**Your assignment**
Repeat the lines below exactly as written, please, from the line with "Rahman, Sabbir, Zhang, Moral, and" to the line with "Davis (1989).", both lines included, and no others.

※

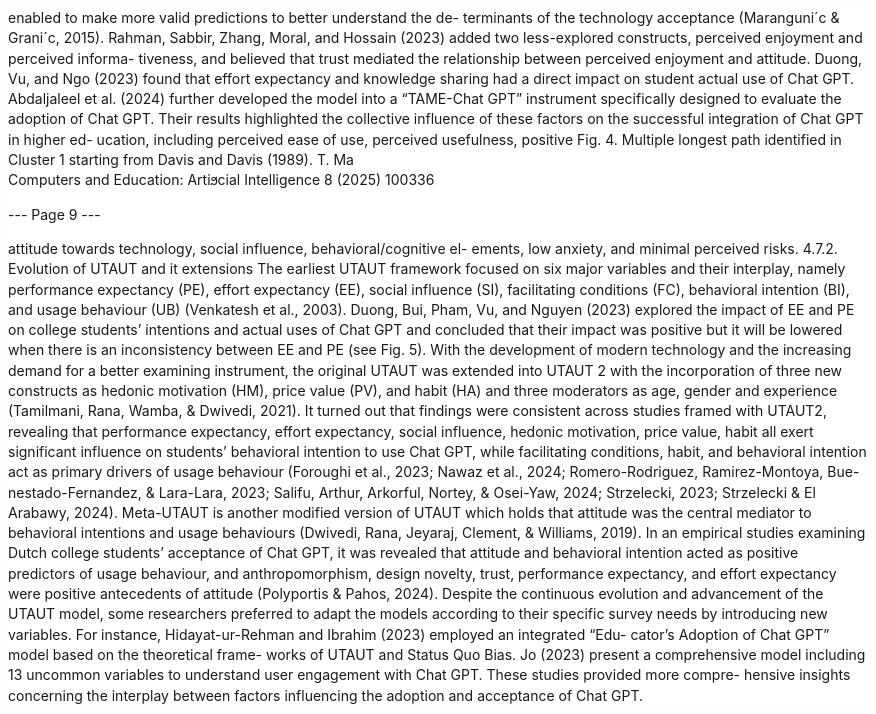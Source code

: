 enabled to make more valid predictions to better understand the de-
terminants of the technology acceptance (Maranguni´c & Grani´c, 2015). 
Rahman, Sabbir, Zhang, Moral, and Hossain (2023) added two 
less-explored constructs, perceived enjoyment and perceived informa-
tiveness, and believed that trust mediated the relationship between 
perceived enjoyment and attitude. Duong, Vu, and Ngo (2023) found 
that effort expectancy and knowledge sharing had a direct impact on 
student actual use of Chat GPT.
Abdaljaleel et al. (2024) further developed the model into a 
“TAME-Chat GPT” instrument specifically designed to evaluate the 
adoption of Chat GPT. Their results highlighted the collective influence 
of these factors on the successful integration of Chat GPT in higher ed-
ucation, including perceived ease of use, perceived usefulness, positive 
Fig. 4. Multiple longest path identified in Cluster 1 starting from Davis and 
Davis (1989).
T. Ma                                                                                                                                                                                                                                              
Computers and Education: Artiϧcial Intelligence 8 (2025) 100336 

--- Page 9 ---

attitude towards technology, social influence, behavioral/cognitive el-
ements, low anxiety, and minimal perceived risks.
4.7.2. Evolution of UTAUT and it extensions
The earliest UTAUT framework focused on six major variables and 
their interplay, namely performance expectancy (PE), effort expectancy 
(EE), social influence (SI), facilitating conditions (FC), behavioral 
intention (BI), and usage behaviour (UB) (Venkatesh et al., 2003). 
Duong, Bui, Pham, Vu, and Nguyen (2023) explored the impact of EE 
and PE on college students’ intentions and actual uses of Chat GPT and 
concluded that their impact was positive but it will be lowered when 
there is an inconsistency between EE and PE (see Fig. 5).
With the development of modern technology and the increasing 
demand for a better examining instrument, the original UTAUT was 
extended into UTAUT 2 with the incorporation of three new constructs 
as hedonic motivation (HM), price value (PV), and habit (HA) and three 
moderators as age, gender and experience (Tamilmani, Rana, Wamba, & 
Dwivedi, 2021). It turned out that findings were consistent across 
studies framed with UTAUT2, revealing that performance expectancy, 
effort expectancy, social influence, hedonic motivation, price value, 
habit all exert significant influence on students’ behavioral intention to 
use Chat GPT, while facilitating conditions, habit, and behavioral 
intention act as primary drivers of usage behaviour (Foroughi et al., 
2023; Nawaz et al., 2024; Romero-Rodriguez, Ramirez-Montoya, Bue-
nestado-Fernandez, & Lara-Lara, 2023; Salifu, Arthur, Arkorful, Nortey, 
& Osei-Yaw, 2024; Strzelecki, 2023; Strzelecki & El Arabawy, 2024).
Meta-UTAUT is another modified version of UTAUT which holds that 
attitude was the central mediator to behavioral intentions and usage 
behaviours (Dwivedi, Rana, Jeyaraj, Clement, & Williams, 2019). In an 
empirical studies examining Dutch college students’ acceptance of 
Chat GPT, it was revealed that attitude and behavioral intention acted as 
positive predictors of usage behaviour, and anthropomorphism, design 
novelty, trust, performance expectancy, and effort expectancy were 
positive antecedents of attitude (Polyportis & Pahos, 2024).
Despite the continuous evolution and advancement of the UTAUT 
model, some researchers preferred to adapt the models according to 
their specific survey needs by introducing new variables. For instance, 
Hidayat-ur-Rehman and Ibrahim (2023) employed an integrated “Edu-
cator’s Adoption of Chat GPT” model based on the theoretical frame-
works of UTAUT and Status Quo Bias. Jo (2023)
present a 
comprehensive model including 13 uncommon variables to understand 
user engagement with Chat GPT. These studies provided more compre-
hensive insights concerning the interplay between factors influencing 
the adoption and acceptance of Chat GPT.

※

**Expected answer**
Rahman, Sabbir, Zhang, Moral, and Hossain (2023) added two 
less-explored constructs, perceived enjoyment and perceived informa-
tiveness, and believed that trust mediated the relationship between 
perceived enjoyment and attitude. Duong, Vu, and Ngo (2023) found 
that effort expectancy and knowledge sharing had a direct impact on 
student actual use of Chat GPT.
Abdaljaleel et al. (2024) further developed the model into a 
“TAME-Chat GPT” instrument specifically designed to evaluate the 
adoption of Chat GPT. Their results highlighted the collective influence 
of these factors on the successful integration of Chat GPT in higher ed-
ucation, including perceived ease of use, perceived usefulness, positive 
Fig. 4. Multiple longest path identified in Cluster 1 starting from Davis and 
Davis (1989).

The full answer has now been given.